* **To do**: Stopping at the line that holds "It is easy to", repeat the lines below exactly, starting from the very first and including that final line.

(Dataset records)
*-*-*
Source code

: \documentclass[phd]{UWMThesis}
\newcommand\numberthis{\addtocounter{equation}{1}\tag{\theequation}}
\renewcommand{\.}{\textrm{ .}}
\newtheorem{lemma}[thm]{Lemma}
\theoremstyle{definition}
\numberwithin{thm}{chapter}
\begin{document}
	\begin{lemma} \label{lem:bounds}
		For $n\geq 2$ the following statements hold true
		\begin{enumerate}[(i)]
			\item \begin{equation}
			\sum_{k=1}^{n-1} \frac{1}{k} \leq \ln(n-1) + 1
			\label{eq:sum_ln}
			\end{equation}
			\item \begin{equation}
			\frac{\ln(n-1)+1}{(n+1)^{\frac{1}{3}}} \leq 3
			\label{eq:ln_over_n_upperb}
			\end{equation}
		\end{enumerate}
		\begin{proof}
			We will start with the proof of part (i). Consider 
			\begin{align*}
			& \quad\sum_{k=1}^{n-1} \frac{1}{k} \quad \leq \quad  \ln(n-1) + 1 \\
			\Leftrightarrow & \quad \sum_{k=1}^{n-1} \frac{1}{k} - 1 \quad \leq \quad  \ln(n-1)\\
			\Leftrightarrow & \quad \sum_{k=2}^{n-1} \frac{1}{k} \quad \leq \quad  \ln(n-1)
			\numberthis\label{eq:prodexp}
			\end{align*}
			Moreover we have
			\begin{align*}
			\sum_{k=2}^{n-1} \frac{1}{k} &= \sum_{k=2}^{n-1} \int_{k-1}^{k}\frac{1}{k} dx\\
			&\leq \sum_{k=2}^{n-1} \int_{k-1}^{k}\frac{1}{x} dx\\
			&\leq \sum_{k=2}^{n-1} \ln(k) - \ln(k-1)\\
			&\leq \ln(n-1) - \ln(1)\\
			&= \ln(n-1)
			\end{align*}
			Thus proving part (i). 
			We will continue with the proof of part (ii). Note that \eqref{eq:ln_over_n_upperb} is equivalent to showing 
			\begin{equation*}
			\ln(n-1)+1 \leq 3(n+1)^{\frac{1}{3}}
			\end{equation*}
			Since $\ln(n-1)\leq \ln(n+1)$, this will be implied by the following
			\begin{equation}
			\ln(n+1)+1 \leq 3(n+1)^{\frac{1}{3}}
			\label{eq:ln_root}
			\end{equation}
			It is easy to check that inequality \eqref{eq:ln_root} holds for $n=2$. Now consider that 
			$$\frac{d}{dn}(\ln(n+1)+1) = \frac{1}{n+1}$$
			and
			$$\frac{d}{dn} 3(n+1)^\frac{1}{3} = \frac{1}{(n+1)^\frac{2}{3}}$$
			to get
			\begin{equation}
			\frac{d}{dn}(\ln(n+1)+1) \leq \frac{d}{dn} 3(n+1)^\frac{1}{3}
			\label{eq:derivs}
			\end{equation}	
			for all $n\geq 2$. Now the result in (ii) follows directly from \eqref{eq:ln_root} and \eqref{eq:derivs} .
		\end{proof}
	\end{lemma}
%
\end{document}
*-*-*
* **Task result**:
Source code

: \documentclass[phd]{UWMThesis}
\newcommand\numberthis{\addtocounter{equation}{1}\tag{\theequation}}
\renewcommand{\.}{\textrm{ .}}
\newtheorem{lemma}[thm]{Lemma}
\theoremstyle{definition}
\numberwithin{thm}{chapter}
\begin{document}
	\begin{lemma} \label{lem:bounds}
		For $n\geq 2$ the following statements hold true
		\begin{enumerate}[(i)]
			\item \begin{equation}
			\sum_{k=1}^{n-1} \frac{1}{k} \leq \ln(n-1) + 1
			\label{eq:sum_ln}
			\end{equation}
			\item \begin{equation}
			\frac{\ln(n-1)+1}{(n+1)^{\frac{1}{3}}} \leq 3
			\label{eq:ln_over_n_upperb}
			\end{equation}
		\end{enumerate}
		\begin{proof}
			We will start with the proof of part (i). Consider 
			\begin{align*}
			& \quad\sum_{k=1}^{n-1} \frac{1}{k} \quad \leq \quad  \ln(n-1) + 1 \\
			\Leftrightarrow & \quad \sum_{k=1}^{n-1} \frac{1}{k} - 1 \quad \leq \quad  \ln(n-1)\\
			\Leftrightarrow & \quad \sum_{k=2}^{n-1} \frac{1}{k} \quad \leq \quad  \ln(n-1)
			\numberthis\label{eq:prodexp}
			\end{align*}
			Moreover we have
			\begin{align*}
			\sum_{k=2}^{n-1} \frac{1}{k} &= \sum_{k=2}^{n-1} \int_{k-1}^{k}\frac{1}{k} dx\\
			&\leq \sum_{k=2}^{n-1} \int_{k-1}^{k}\frac{1}{x} dx\\
			&\leq \sum_{k=2}^{n-1} \ln(k) - \ln(k-1)\\
			&\leq \ln(n-1) - \ln(1)\\
			&= \ln(n-1)
			\end{align*}
			Thus proving part (i). 
			We will continue with the proof of part (ii). Note that \eqref{eq:ln_over_n_upperb} is equivalent to showing 
			\begin{equation*}
			\ln(n-1)+1 \leq 3(n+1)^{\frac{1}{3}}
			\end{equation*}
			Since $\ln(n-1)\leq \ln(n+1)$, this will be implied by the following
			\begin{equation}
			\ln(n+1)+1 \leq 3(n+1)^{\frac{1}{3}}
			\label{eq:ln_root}
			\end{equation}
			It is easy to check that inequality \eqref{eq:ln_root} holds for $n=2$. Now consider that 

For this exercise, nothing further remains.